* Record extracts *
========
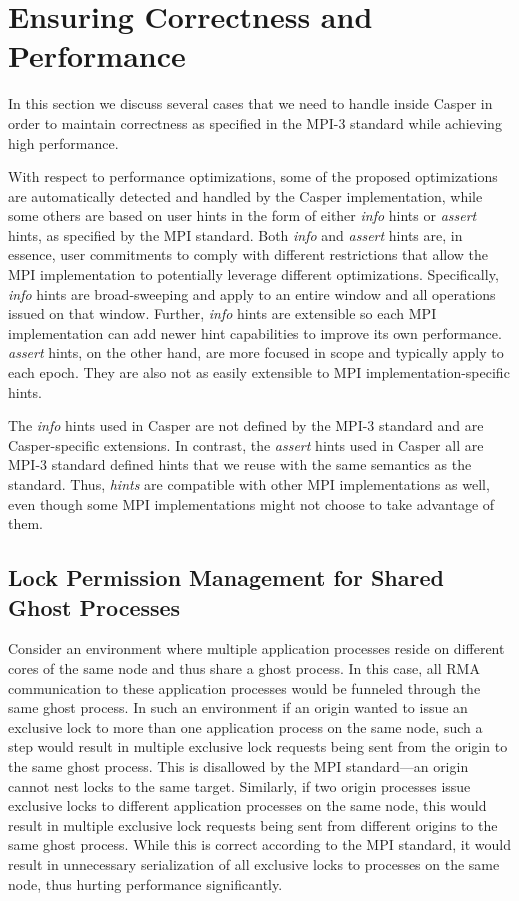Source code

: \section{Ensuring Correctness and Performance}
\label{sec:correctness}

In this section we discuss several cases that we need to handle
inside Casper in order to maintain correctness as specified in the MPI-3
standard while achieving high performance.

With respect to performance optimizations, some of the proposed
optimizations are automatically detected and handled by the Casper
implementation, while some others are based on user hints in the form
of either \emph{info} hints or \emph{assert} hints, as specified by
the MPI standard.  Both \emph{info} and \emph{assert} hints are, in
essence, user commitments to comply with different restrictions that
allow the MPI implementation to potentially leverage different
optimizations. Specifically, \emph{info} hints are broad-sweeping and
apply to an entire window and all operations issued on that window.
Further, \emph{info} hints are extensible so each MPI implementation
can add newer hint capabilities to improve its own performance.
\emph{assert} hints, on the other hand, are more focused in scope and
typically apply to each epoch.  They are also not as easily extensible
to MPI implementation-specific hints.

The \emph{info} hints used in Casper are not
defined by the MPI-3 standard and are Casper-specific extensions.
In contrast, the \emph{assert} hints used in Casper all are MPI-3 standard defined
hints that we reuse with the same semantics as the standard.  Thus,
\emph{hints} are compatible with other MPI implementations as well,
even though some MPI implementations might not choose to take
advantage of them.

\subsection{Lock Permission Management for Shared Ghost Processes}
\label{sec:shared-ghosts}

Consider an environment where multiple application processes reside on
different cores of the same node and thus share a ghost process.  In
this case, all RMA communication to these application processes would
be funneled through the same ghost process.  In such an environment if
an origin wanted to issue an exclusive lock to more than one
application process on the same node, such a step would result in multiple
exclusive lock requests being sent from the origin to the same ghost
process.  This is disallowed by the MPI standard---an origin cannot
nest locks to the same target.  Similarly, if two origin processes
issue exclusive locks to different application processes on the same
node, this would result in multiple exclusive lock requests being sent
from different origins to the same ghost process.  While this is
correct according to the MPI standard, it would result in unnecessary serialization of all exclusive
locks to processes on the same node, thus hurting performance
significantly.

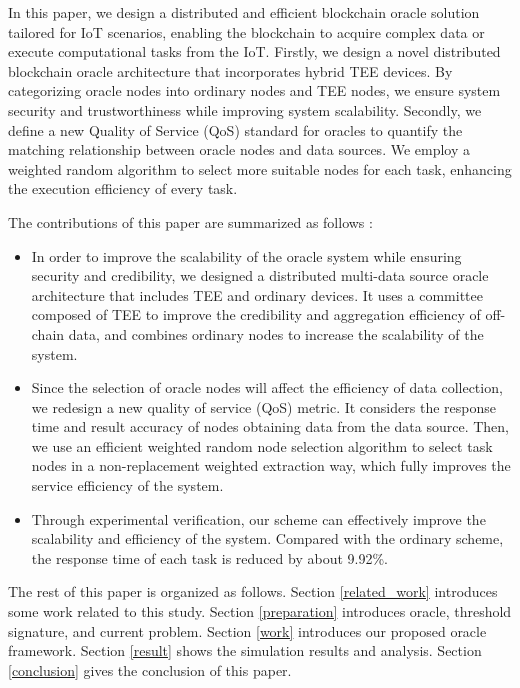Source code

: \documentclass[paper]{ieice}
\begin{document}
In this paper, we design a distributed and efficient blockchain oracle solution tailored for IoT scenarios, enabling the blockchain to acquire complex data or execute computational tasks from the IoT. Firstly, we design a novel distributed blockchain oracle architecture that incorporates hybrid TEE devices. By categorizing oracle nodes into ordinary nodes and TEE nodes, we ensure system security and trustworthiness while improving system scalability. Secondly, we define a new Quality of Service (QoS) standard for oracles to quantify the matching relationship between oracle nodes and data sources. We employ a weighted random algorithm to select more suitable nodes for each task, enhancing the execution efficiency of every task.

The contributions of this paper are summarized as follows :

   \begin{itemize}
        \item In order to improve the scalability of the oracle system while ensuring security and credibility, we designed a distributed multi-data source oracle architecture that includes TEE and ordinary devices. It uses a committee composed of TEE to improve the credibility and aggregation efficiency of off-chain data, and combines ordinary nodes to increase the scalability of the system.
        \item Since the selection of oracle nodes will affect the efficiency of data collection, we redesign a new quality of service (QoS) metric. It considers the response time and result accuracy of nodes obtaining data from the data source. Then, we use an efficient weighted random node selection algorithm to select task nodes in a non-replacement weighted extraction way, which fully improves the service efficiency of the system.
        \item Through experimental verification, our scheme can effectively improve the scalability and efficiency of the system. Compared with the ordinary scheme, the response time of each task is reduced by about 9.92\%.
    \end{itemize}

The rest of this paper is organized as follows. Section \ref{related_work} introduces some work related to this study. Section \ref{preparation} introduces oracle, threshold signature, and current problem. Section \ref{work} introduces our proposed oracle framework. Section \ref{result} shows the simulation results and analysis. Section \ref{conclusion} gives the conclusion of this paper.
\end{document}
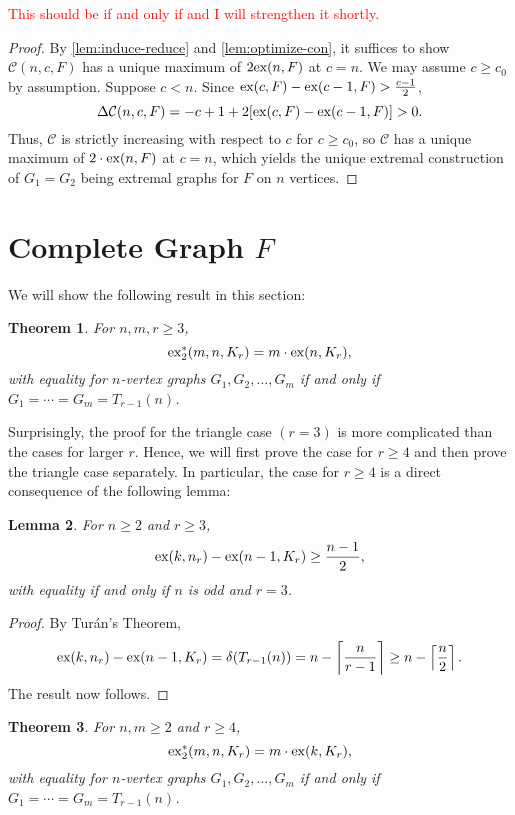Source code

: \documentclass[12pt]{report}
\newtheorem{theorem}{Theorem}[chapter]
\newtheorem{lemma}[theorem]{Lemma}
\newcommand*{\ex}{\textnormal{ex}}
\newcommand*{\dex}{\textnormal{ex}_2}
\newcommand*{\con}{\mathcal{C}}
\begin{document}
\textcolor{red}{This should be if and only if and I will strengthen it shortly.}

\begin{proof}
  By \cref{lem:induce-reduce} and \cref{lem:optimize-con}, it suffices to show $\con(n, c, F)$ has a unique maximum of $2\ex(n, F)$ at $c = n$. We may assume $c \geq c_0$ by assumption. Suppose $c < n$. Since $\ex(c, F) - \ex(c - 1, F) > \frac{c - 1}{2}$,
  \[
    \Delta \con(n, c, F) = - c + 1 + 2[\ex(c, F) - \ex(c - 1, F)] > 0.
  \]
  Thus, $\con$ is strictly increasing with respect to $c$ for $c \geq c_0$, so $\con$ has a unique maximum of $2 \cdot \ex(n, F)$ at $c = n$, which yields the unique extremal construction of $G_1 = G_2$ being extremal graphs for $F$ on $n$ vertices.
\end{proof}

\section{Complete Graph $F$}

We will show the following result in this section:

\begin{theorem}\label{thm:induce-complete}
  For $n, m, r \geq 3$, 
  \[
    \dex^*(m, n, K_{r}) = m \cdot \ex(n, K_{r}),
  \]
  with equality for $n$-vertex graphs $G_1, G_2, \ldots, G_m$ if and only if $G_1 = \cdots = G_m = T_{r - 1}(n)$.
\end{theorem}

Surprisingly, the proof for the triangle case $(r = 3)$ is more complicated than the cases for larger $r$. Hence, we will first prove the case for $r \geq 4$ and then prove the triangle case separately. In particular, the case for $r \geq 4$ is a direct consequence of the following lemma:

\begin{lemma}\label{lem:induce-complete-cond}
  For $n \geq 2$ and $r \geq 3$,
  \[
    \ex(k, n_{r}) - \ex(n - 1, K_{r}) \geq \frac{n - 1}{2},
  \]
  with equality if and only if $n$ is odd and $r = 3$.
\end{lemma}

\begin{proof}
  By Turán's Theorem,
  \[
    \ex(k, n_{r}) - \ex(n - 1, K_{r}) = \delta(T_{r - 1}(n)) = n - \left\lceil \frac{n}{r - 1} \right\rceil \geq n - \left\lceil\frac{n}{2}\right\rceil.
  \]
  The result now follows.
\end{proof}

\begin{theorem}\label{thm:induce-complete-no-triangle}
  For $n, m \geq 2$ and $r \geq 4$, 
  \[
    \dex^*(m, n, K_{r}) = m \cdot \ex(k, K_{r}),
  \]
  with equality for $n$-vertex graphs $G_1, G_2, \ldots, G_m$ if and only if $G_1 = \cdots = G_m = T_{r - 1}(n)$.
\end{theorem}
\end{document}
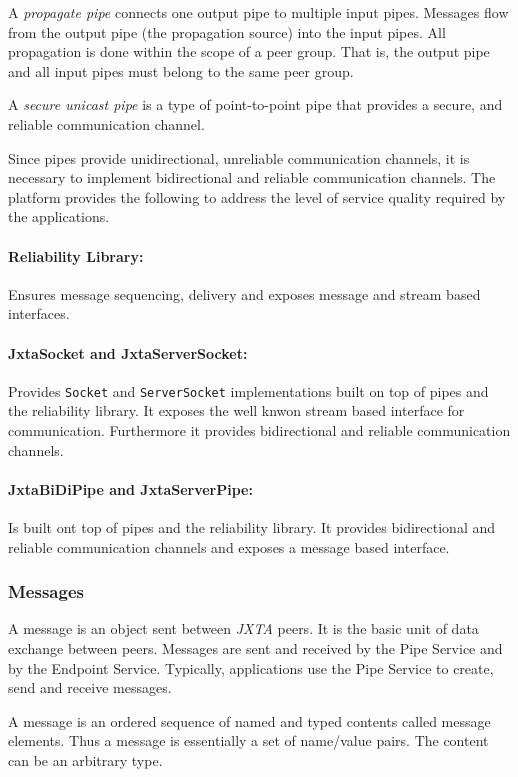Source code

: A \emph{propagate pipe} connects one output pipe to multiple input pipes. Messages flow from the output pipe (the propagation source) into the input pipes. All propagation is done within the scope of a peer group. That is, the output pipe and all input pipes must belong to the same peer group. 

A \emph{secure unicast pipe} is a type of point-to-point pipe that provides a secure, and reliable communication channel. 

Since pipes provide unidirectional, unreliable communication channels, it is necessary to implement bidirectional and reliable communication channels. The platform provides the following to address the level of service quality required by the applications.

\paragraph{Reliability Library:} Ensures message sequencing, delivery and exposes message and stream based interfaces.
\paragraph{JxtaSocket and JxtaServerSocket:} Provides \texttt{Socket} and \texttt{ServerSocket} implementations built on top of pipes and the reliability library. It exposes the well knwon stream based interface for communication. Furthermore it provides bidirectional and reliable communication channels.
\paragraph{JxtaBiDiPipe and JxtaServerPipe:} Is built ont top of pipes and the reliability library. It provides bidirectional and reliable communication channels and exposes a message based interface.

\subsubsection{Messages}
A message is an object sent between \emph{JXTA} peers. It is the basic unit of data exchange between peers. Messages are sent and received by the Pipe Service and by the Endpoint Service. Typically, applications use the Pipe Service to create, send and receive messages. 

A message is an ordered sequence of named and typed contents called message elements. Thus a message is essentially a set of name/value pairs. The content can be an arbitrary type. 

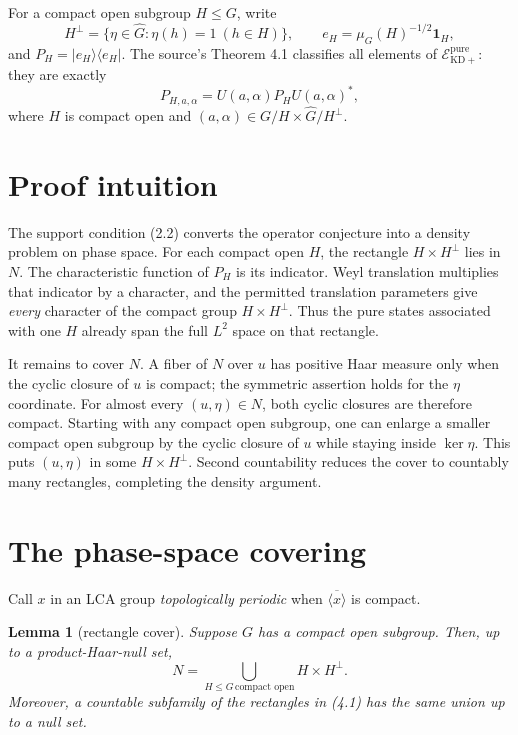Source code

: \documentclass[11pt]{article}
\newtheorem{lemma}[theorem]{Lemma}
\theoremstyle{remark}
\newcommand{\Ghat}{\widehat G}
\newcommand{\Epp}{\mathcal E_{\mathrm{KD}+}^{\mathrm{pure}}}
\newcommand{\one}{\mathbf 1}
\begin{document}
For a compact open subgroup $H\leq G$, write
\[
 H^\perp=\{\eta\in\Ghat:\eta(h)=1\ (h\in H)\},\qquad
 e_H=\mu_G(H)^{-1/2}\one_H,
\]
and $P_H=|e_H\rangle\langle e_H|$.  The source's Theorem 4.1 classifies
all elements of $\Epp$: they are exactly
\[
 P_{H,a,\alpha}=U(a,\alpha)P_HU(a,\alpha)^*,                 \tag{2.3}
\]
where $H$ is compact open and
$(a,\alpha)\in G/H\times\Ghat/H^\perp$.

\section{Proof intuition}

The support condition (2.2) converts the operator conjecture into a density
problem on phase space.  For each compact open $H$, the rectangle
$H\times H^\perp$ lies in $N$.  The characteristic function of $P_H$ is its
indicator.  Weyl translation multiplies that indicator by a character, and
the permitted translation parameters give \emph{every} character of the
compact group $H\times H^\perp$.  Thus the pure states associated with one
$H$ already span the full $L^2$ space on that rectangle.

It remains to cover $N$.  A fiber of $N$ over $u$ has positive Haar measure
only when the cyclic closure of $u$ is compact; the symmetric assertion holds
for the $\eta$ coordinate.  For almost every $(u,\eta)\in N$, both cyclic
closures are therefore compact.  Starting with any compact open subgroup,
one can enlarge a smaller compact open subgroup by the cyclic closure of $u$
while staying inside $\ker\eta$.  This puts $(u,\eta)$ in some
$H\times H^\perp$.  Second countability reduces the cover to countably many
rectangles, completing the density argument.

\section{The phase-space covering}

Call $x$ in an LCA group \emph{topologically periodic} when
$\overline{\langle x\rangle}$ is compact.

\begin{lemma}[rectangle cover]\label{lem:cover}
Suppose $G$ has a compact open subgroup.  Then, up to a product-Haar-null
set,
\[
 N=\bigcup_{H\leq G\,\text{compact open}} H\times H^\perp.   \tag{4.1}
\]
Moreover, a countable subfamily of the rectangles in (4.1) has the same
union up to a null set.
\end{lemma}
\end{document}
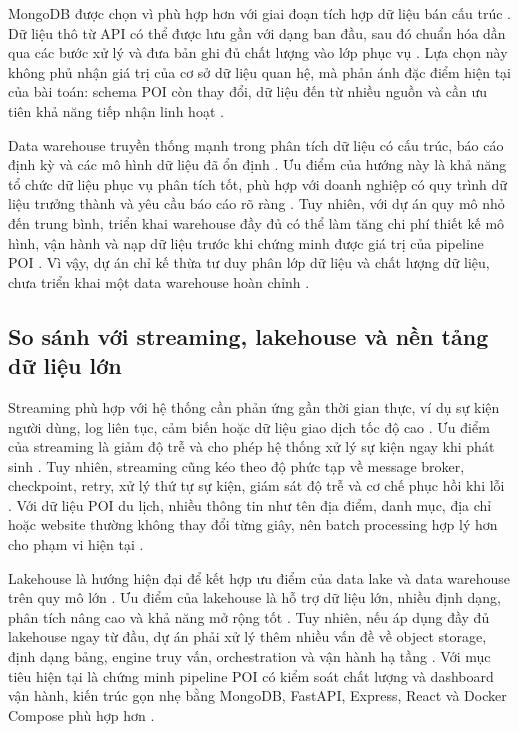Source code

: \documentclass[12pt,a4paper]{article}
\begin{document}
MongoDB được chọn vì phù hợp hơn với giai đoạn tích hợp dữ liệu bán cấu trúc \cite{mongodbDataModel}. Dữ liệu thô từ API có thể được lưu gần với dạng ban đầu, sau đó chuẩn hóa dần qua các bước xử lý và đưa bản ghi đủ chất lượng vào lớp phục vụ \cite{mongodbDataModel}. Lựa chọn này không phủ nhận giá trị của cơ sở dữ liệu quan hệ, mà phản ánh đặc điểm hiện tại của bài toán: schema POI còn thay đổi, dữ liệu đến từ nhiều nguồn và cần ưu tiên khả năng tiếp nhận linh hoạt \cite{yeboah2021}.\par

Data warehouse truyền thống mạnh trong phân tích dữ liệu có cấu trúc, báo cáo định kỳ và các mô hình dữ liệu đã ổn định \cite{ibmWarehouseLake}. Ưu điểm của hướng này là khả năng tổ chức dữ liệu phục vụ phân tích tốt, phù hợp với doanh nghiệp có quy trình dữ liệu trưởng thành và yêu cầu báo cáo rõ ràng \cite{ibmWarehouseLake}. Tuy nhiên, với dự án quy mô nhỏ đến trung bình, triển khai warehouse đầy đủ có thể làm tăng chi phí thiết kế mô hình, vận hành và nạp dữ liệu trước khi chứng minh được giá trị của pipeline POI \cite{ibmWarehouseLake}. Vì vậy, dự án chỉ kế thừa tư duy phân lớp dữ liệu và chất lượng dữ liệu, chưa triển khai một data warehouse hoàn chỉnh \cite{databricksMedallion}.\par

\subsection{So sánh với streaming, lakehouse và nền tảng dữ liệu lớn}

Streaming phù hợp với hệ thống cần phản ứng gần thời gian thực, ví dụ sự kiện người dùng, log liên tục, cảm biến hoặc dữ liệu giao dịch tốc độ cao \cite{awsStreaming}. Ưu điểm của streaming là giảm độ trễ và cho phép hệ thống xử lý sự kiện ngay khi phát sinh \cite{awsStreaming}. Tuy nhiên, streaming cũng kéo theo độ phức tạp về message broker, checkpoint, retry, xử lý thứ tự sự kiện, giám sát độ trễ và cơ chế phục hồi khi lỗi \cite{awsStreaming}. Với dữ liệu POI du lịch, nhiều thông tin như tên địa điểm, danh mục, địa chỉ hoặc website thường không thay đổi từng giây, nên batch processing hợp lý hơn cho phạm vi hiện tại \cite{ibmETL}.\par

Lakehouse là hướng hiện đại để kết hợp ưu điểm của data lake và data warehouse trên quy mô lớn \cite{armbrust2021}. Ưu điểm của lakehouse là hỗ trợ dữ liệu lớn, nhiều định dạng, phân tích nâng cao và khả năng mở rộng tốt \cite{armbrust2021}. Tuy nhiên, nếu áp dụng đầy đủ lakehouse ngay từ đầu, dự án phải xử lý thêm nhiều vấn đề về object storage, định dạng bảng, engine truy vấn, orchestration và vận hành hạ tầng \cite{armbrust2021}. Với mục tiêu hiện tại là chứng minh pipeline POI có kiểm soát chất lượng và dashboard vận hành, kiến trúc gọn nhẹ bằng MongoDB, FastAPI, Express, React và Docker Compose phù hợp hơn \cite{dockerCompose}.\par
\end{document}
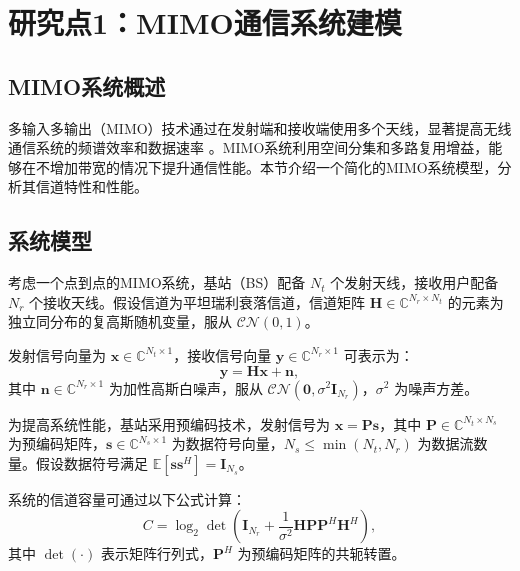 


\chapter{研究点1：MIMO通信系统建模}

\section{MIMO系统概述}

多输入多输出（MIMO）技术通过在发射端和接收端使用多个天线，显著提高无线通信系统的频谱效率和数据速率 \cite{cho2010mimo}。MIMO系统利用空间分集和多路复用增益，能够在不增加带宽的情况下提升通信性能。本节介绍一个简化的MIMO系统模型，分析其信道特性和性能。

\section{系统模型}

考虑一个点到点的MIMO系统，基站（BS）配备 \( N_t \) 个发射天线，接收用户配备 \( N_r \) 个接收天线。假设信道为平坦瑞利衰落信道，信道矩阵 \(\mathbf{H} \in \mathbb{C}^{N_r \times N_t}\) 的元素为独立同分布的复高斯随机变量，服从 \(\mathcal{CN}(0, 1)\)。

发射信号向量为 \(\mathbf{x} \in \mathbb{C}^{N_t \times 1}\)，接收信号向量 \(\mathbf{y} \in \mathbb{C}^{N_r \times 1}\) 可表示为：
\begin{equation}
  \mathbf{y} = \mathbf{H} \mathbf{x} + \mathbf{n},
  \label{eq:mimo_channel}
\end{equation}
其中 \(\mathbf{n} \in \mathbb{C}^{N_r \times 1}\) 为加性高斯白噪声，服从 \(\mathcal{CN}(\mathbf{0}, \sigma^2 \mathbf{I}_{N_r})\)，\(\sigma^2\) 为噪声方差。

为提高系统性能，基站采用预编码技术，发射信号为 \(\mathbf{x} = \mathbf{P} \mathbf{s}\)，其中 \(\mathbf{P} \in \mathbb{C}^{N_t \times N_s}\) 为预编码矩阵，\(\mathbf{s} \in \mathbb{C}^{N_s \times 1}\) 为数据符号向量，\(N_s \leq \min(N_t, N_r)\) 为数据流数量。假设数据符号满足 \(\mathbb{E}[\mathbf{s} \mathbf{s}^H] = \mathbf{I}_{N_s}\)。

系统的信道容量可通过以下公式计算：
\begin{equation}
  C = \log_2 \det \left( \mathbf{I}_{N_r} + \frac{1}{\sigma^2} \mathbf{H} \mathbf{P} \mathbf{P}^H \mathbf{H}^H \right),
  \label{eq:capacity}
\end{equation}
其中 \(\det(\cdot)\) 表示矩阵行列式，\(\mathbf{P}^H\) 为预编码矩阵的共轭转置。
========
* Task instructions *
For each line of the material that contains the word "textnormal", make a copy.

* Finished exercise *
\newcommand*{\ex}{\textnormal{ex}}
\newcommand*{\dex}{\textnormal{ex}_2}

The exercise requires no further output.